The Firefly had a threaded copper light engine which made this twist one of the smoothest I've seen. I really like the idea of copper inside the light in the way it was used in the Firefly. BTW copper prices are at their lowest in over 3 years. They have dropped to nearly half of what they were a year ago - at least on copper pipe and wire.


----------



## kramer5150 (May 20, 2009)

dom said:


> Yes -as Yellow says.
> Copper -heavy,expensive and reacts with Al.
> Brass can be soldered to,less reaction to other flashlight metals.
> 
> ...



x2... I have tried to solder aluminum... and absolutely could not (failed miserably). First attempt was with an 80 watt weller iron, no dice.
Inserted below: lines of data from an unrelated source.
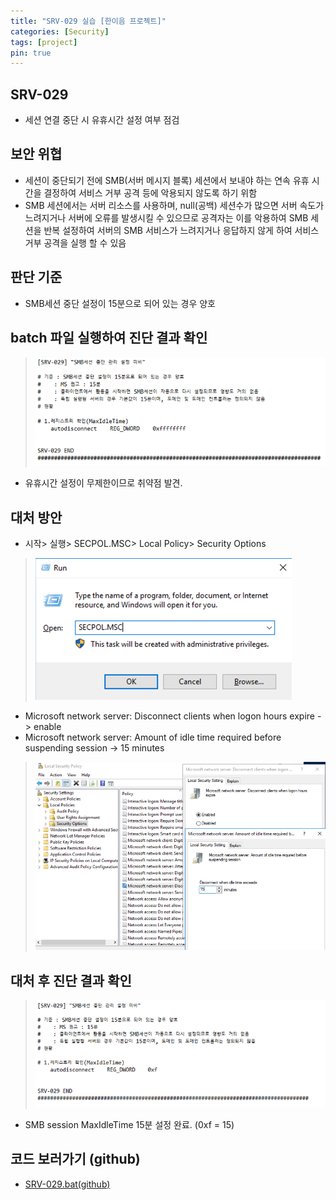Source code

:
 ```yaml
---
title: "SRV-029 실습 [한이음 프로젝트]"
categories: [Security]
tags: [project]
pin: true
---
```


## SRV-029
- 세션 연결 중단 시 유휴시간 설정 여부 점검

## 보안 위협
- 세션이 중단되기 전에 SMB(서버 메시지 블록) 세션에서 보내야 하는 연속 유휴 시간을 결정하여 서비스 거부 공격 등에 악용되지 않도록 하기 위함
- SMB 세션에서는 서버 리소스를 사용하며, null(공백) 세션수가 많으면 서버 속도가 느려지거나 서버에 오류를 발생시킬 수 있으므로 공격자는 이를 악용하여 SMB 세션을 반복 설정하여 서버의 SMB 서비스가 느려지거나 응답하지 않게 하여 서비스 거부 공격을 실행 할 수 있음

## 판단 기준
- SMB세션 중단 설정이 15분으로 되어 있는 경우 양호


## batch 파일 실행하여 진단 결과 확인
>![0](../assets/img/SRV-029/SRV-029-1.png)

- 유휴시간 설정이 무제한이므로 취약점 발견.

## 대처 방안
- 시작> 실행> SECPOL.MSC> Local Policy> Security Options
>![1](../assets/img/SRV-029/263600102-4480eb37-731c-4855-8e8f-08694eb6c67a.png)


-  Microsoft network server: Disconnect clients when logon hours expire -> enable
-  Microsoft network server: Amount of idle time required before suspending session -> 15 minutes 
>![2](../assets/img/SRV-029/263600052-63bbcafe-e7c8-48e8-bc9b-3d4b9466d262.png)



## 대처 후 진단 결과 확인
>![3](../assets/img/SRV-029/263600135-41b7f093-fd5a-4f08-9437-d4197190d8b7.png)

- SMB session MaxIdleTime 15분 설정 완료.  (0xf = 15)


## 코드 보러가기 (github)
- <a href= "https://github.com/erika2852/SRV-029/blob/main/SRV-029.bat"> SRV-029.bat(github)</a>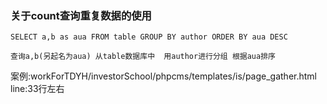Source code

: ### 关于count查询重复数据的使用  

```  
SELECT a,b as aua FROM table GROUP BY author ORDER BY aua DESC  

查询a,b(另起名为aua) 从table数据库中  用author进行分组 根据aua排序  

```

案例:workForTDYH/investorSchool/phpcms/templates/is/page_gather.html line:33行左右
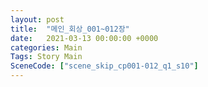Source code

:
 ```yaml
---
layout: post
title:  "메인_회상_001~012장"
date:   2021-03-13 00:00:00 +0000
categories: Main
Tags: Story Main
SceneCode: ["scene_skip_cp001-012_q1_s10"]
---
```

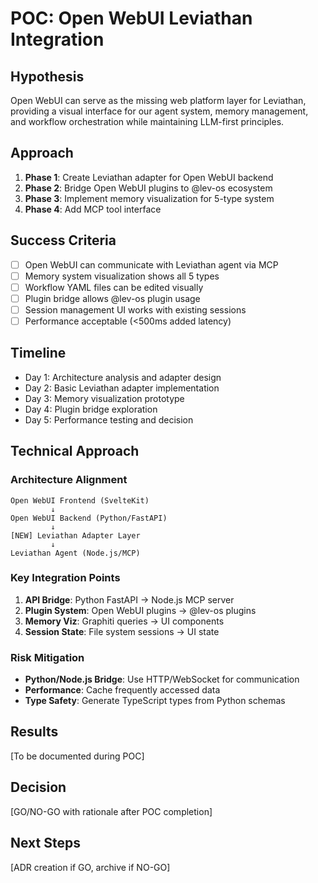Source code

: # POC: Open WebUI Leviathan Integration

## Hypothesis
Open WebUI can serve as the missing web platform layer for Leviathan, providing a visual interface for our agent system, memory management, and workflow orchestration while maintaining LLM-first principles.

## Approach
1. **Phase 1**: Create Leviathan adapter for Open WebUI backend
2. **Phase 2**: Bridge Open WebUI plugins to @lev-os ecosystem  
3. **Phase 3**: Implement memory visualization for 5-type system
4. **Phase 4**: Add MCP tool interface

## Success Criteria
- [ ] Open WebUI can communicate with Leviathan agent via MCP
- [ ] Memory system visualization shows all 5 types
- [ ] Workflow YAML files can be edited visually
- [ ] Plugin bridge allows @lev-os plugin usage
- [ ] Session management UI works with existing sessions
- [ ] Performance acceptable (<500ms added latency)

## Timeline
- Day 1: Architecture analysis and adapter design
- Day 2: Basic Leviathan adapter implementation
- Day 3: Memory visualization prototype
- Day 4: Plugin bridge exploration
- Day 5: Performance testing and decision

## Technical Approach

### Architecture Alignment
```
Open WebUI Frontend (SvelteKit)
         ↓
Open WebUI Backend (Python/FastAPI)
         ↓
[NEW] Leviathan Adapter Layer
         ↓
Leviathan Agent (Node.js/MCP)
```

### Key Integration Points
1. **API Bridge**: Python FastAPI → Node.js MCP server
2. **Plugin System**: Open WebUI plugins → @lev-os plugins
3. **Memory Viz**: Graphiti queries → UI components
4. **Session State**: File system sessions → UI state

### Risk Mitigation
- **Python/Node.js Bridge**: Use HTTP/WebSocket for communication
- **Performance**: Cache frequently accessed data
- **Type Safety**: Generate TypeScript types from Python schemas

## Results
[To be documented during POC]

## Decision
[GO/NO-GO with rationale after POC completion]

## Next Steps
[ADR creation if GO, archive if NO-GO]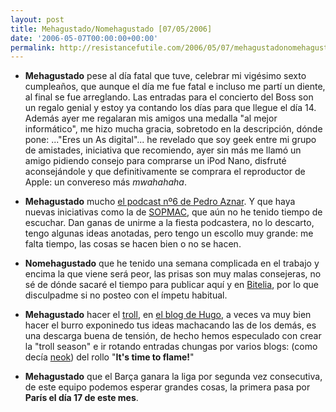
 ```yaml
---
layout: post
title: Mehagustado/Nomehagustado [07/05/2006]
date: '2006-05-07T00:00:00+00:00'
permalink: http://resistancefutile.com/2006/05/07/mehagustadonomehagustado-07052006/
---
```

- <span style="font-weight:bold;">Mehagustado</span> pese al día fatal que tuve, celebrar mi vigésimo sexto cumpleaños, que aunque el día me fue fatal e incluso me partí un diente, al final se fue arreglando. Las entradas para el concierto del Boss son un regalo genial y estoy ya contando los días para que llegue el día 14. Además ayer me regalaran mis amigos una medalla "al mejor informático", me hizo mucha gracia, sobretodo en la descripción, dónde pone: ..."Eres un As digital"... he revelado que soy geek entre mi grupo de amistades, iniciativa que recomiendo, ayer sin más me llamó un amigo pidiendo consejo para comprarse un iPod Nano, disfruté aconsejándole y que definitivamente se comprara el reproductor de Apple: un convereso más <span style="font-style:italic;">mwahahaha</span>.

- <span style="font-weight:bold;">Mehagustado</span> mucho <a href="http://cuatrodoce.blogsome.com/2006/05/04/podcast-6-ya-disponible/">el podcast nº6 de Pedro Aznar</a>. Y que haya nuevas iniciativas como la de <a href="http://sopmacsl.blogspot.com/2006/04/primer-podcast-n1.html">SOPMAC</a>, que aún no he tenido tiempo de escuchar. Dan ganas de unirme a la fiesta podcastera, no lo descarto, tengo algunas ideas anotadas, pero tengo un escollo muy grande: me falta tiempo, las cosas se hacen bien o no se hacen.

- <span style="font-weight:bold;">Nomehagustado</span> que he tenido una semana complicada en el trabajo y encima la que viene será peor, las prisas son muy malas consejeras, no sé de dónde sacaré el tiempo para publicar aquí y en <a href="http://bitelia.com">Bitelia</a>, por lo que disculpadme si no posteo con el ímpetu habitual.

- <span style="font-weight:bold;">Mehagustado</span> hacer el <a href="http://es.wikipedia.org/wiki/Troll_(Internet)">troll</a>, en <a href="http://solo.infames.org/%c2%bfbill-gates-disfrazado-de-trekkie-pues-ocurrio/#comments">el blog de Hugo</a>, a veces va muy bien hacer el burro exponinedo tus ideas machacando las de los demás, es una descarga buena de tensión, de hecho hemos especulado con crear la "troll season" e ir rotando entradas chungas por varios blogs: (como decía <a href="http://neokia.wordpress.com/">neok</a>) del rollo "<span style="font-weight:bold;">It's time to flame!</span>"

- <span style="font-weight:bold;">Mehagustado</span> que el Barça ganara la liga por segunda vez consecutiva, de este equipo podemos esperar grandes cosas, la primera pasa por <span style="font-weight:bold;">París el día 17 de este mes</span>.
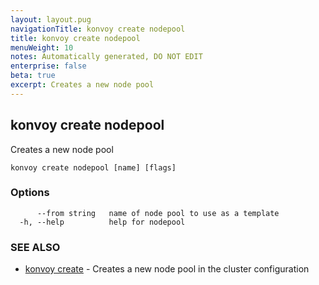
 ```yaml
---
layout: layout.pug
navigationTitle: konvoy create nodepool
title: konvoy create nodepool
menuWeight: 10
notes: Automatically generated, DO NOT EDIT
enterprise: false
beta: true
excerpt: Creates a new node pool
---
```


## konvoy create nodepool

Creates a new node pool

```
konvoy create nodepool [name] [flags]
```

### Options

```
      --from string   name of node pool to use as a template
  -h, --help          help for nodepool
```

### SEE ALSO

* [konvoy create](../)	 - Creates a new node pool in the cluster configuration

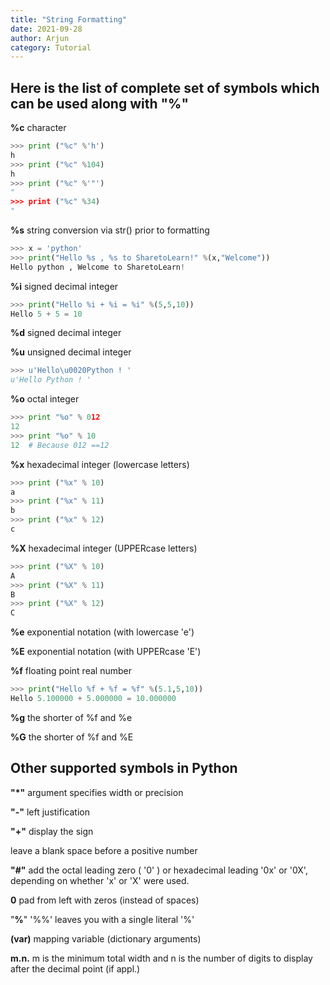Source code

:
 ```yaml
---
title: "String Formatting"
date: 2021-09-28
author: Arjun
category: Tutorial
---
```


<h2>Here is the list of complete set of symbols which can be used along with "%"</h2>

**%c** character
```python
>>> print ("%c" %'h')
h
>>> print ("%c" %104)
h
>>> print ("%c" %'"')
"
>>> print ("%c" %34)
"
```

**%s**	string conversion via str() prior to formatting
```python
>>> x = 'python'
>>> print("Hello %s , %s to SharetoLearn!" %(x,"Welcome"))
Hello python , Welcome to SharetoLearn!
```

**%i**	signed decimal integer
```python
>>> print("Hello %i + %i = %i" %(5,5,10))
Hello 5 + 5 = 10
```

**%d**	signed decimal integer

**%u**	unsigned decimal integer
```python
>>> u'Hello\u0020Python ! '
u'Hello Python ! '
```

**%o**	octal integer
```python
>>> print "%o" % 012
12
>>> print "%o" % 10
12  # Because 012 ==12
```

**%x**	hexadecimal integer (lowercase letters)
```python
>>> print ("%x" % 10)
a
>>> print ("%x" % 11)
b
>>> print ("%x" % 12)
c
```

**%X**	hexadecimal integer (UPPERcase letters)
```python
>>> print ("%X" % 10)
A
>>> print ("%X" % 11)
B
>>> print ("%X" % 12)
C
```

**%e**	exponential notation (with lowercase 'e')

**%E**	exponential notation (with UPPERcase 'E')

**%f**	floating point real number
```python
>>> print("Hello %f + %f = %f" %(5.1,5,10))
Hello 5.100000 + 5.000000 = 10.000000
```

**%g**	the shorter of %f and %e

**%G**	the shorter of %f and %E


<h2>Other supported symbols in Python</h2>

**"*"**	argument specifies width or precision
	
**"-"**	 left justification

**"+"**	display the sign

<sp>	leave a blank space before a positive number
  
**"#"**	add the octal leading zero ( '0' ) or hexadecimal leading '0x' or '0X', depending on whether 'x' or 'X' were used.
  
**0**	pad from left with zeros (instead of spaces)
  
"**%**"	'%%' leaves you with a single literal '%'
  
**(var)**	mapping variable (dictionary arguments)
  
**m.n.**	m is the minimum total width and n is the number of digits to display after the decimal point (if appl.)
  
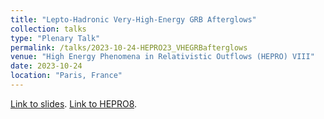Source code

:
 ```yaml
---
title: "Lepto-Hadronic Very-High-Energy GRB Afterglows"
collection: talks
type: "Plenary Talk"
permalink: /talks/2023-10-24-HEPRO23_VHEGRBafterglows
venue: "High Energy Phenomena in Relativistic Outflows (HEPRO) VIII"
date: 2023-10-24
location: "Paris, France"
---
```


[Link to slides](https://maklinger.github.io/files/presentations/HEPRO23_VHEGRBafterglows_Klinger.pdf). [Link to HEPRO8](https://hepro8.sciencesconf.org/).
Second try was with a 120w station at work... no dice. I ended up getting around it by direct driving the LED, and alleviating any need for body solder... so the project was not a total loss.


----------



## krazy89 (May 20, 2009)

kramer5150 said:


> x2... I have tried to solder aluminum... and absolutely could not (failed miserably). First attempt was with an 80 watt weller iron, no dice. Second try was with a 120w station at work... no dice. I ended up getting around it by direct driving the LED, and alleviating any need for body solder... so the project was not a total loss.


the trick to soldering on AL is to sandpaper the solder point... and then use flux on the spot... then solder right away... as the more time the bare AL is exposed to air... a layer of oxidation will form...

KraZy


----------



## Lighthouse one (May 20, 2009)

I've had fine results using thermal glue from DX or AA epoxy to attach a cree led to an aluminum heatsink. Even running at 1.4 amps...no problem transferring heat.


----------



## dom (May 21, 2009)

krazy89 said:


> the trick to soldering on AL is to sandpaper the solder point... and then use flux on the spot... then solder right away... as the more time the bare AL is exposed to air... a layer of oxidation will form...
> 
> KraZy



That sounds so simple and makes sense. I'll try that next time.I had the same luck as Kramer when i tried awhile ago 
Thanks.


----------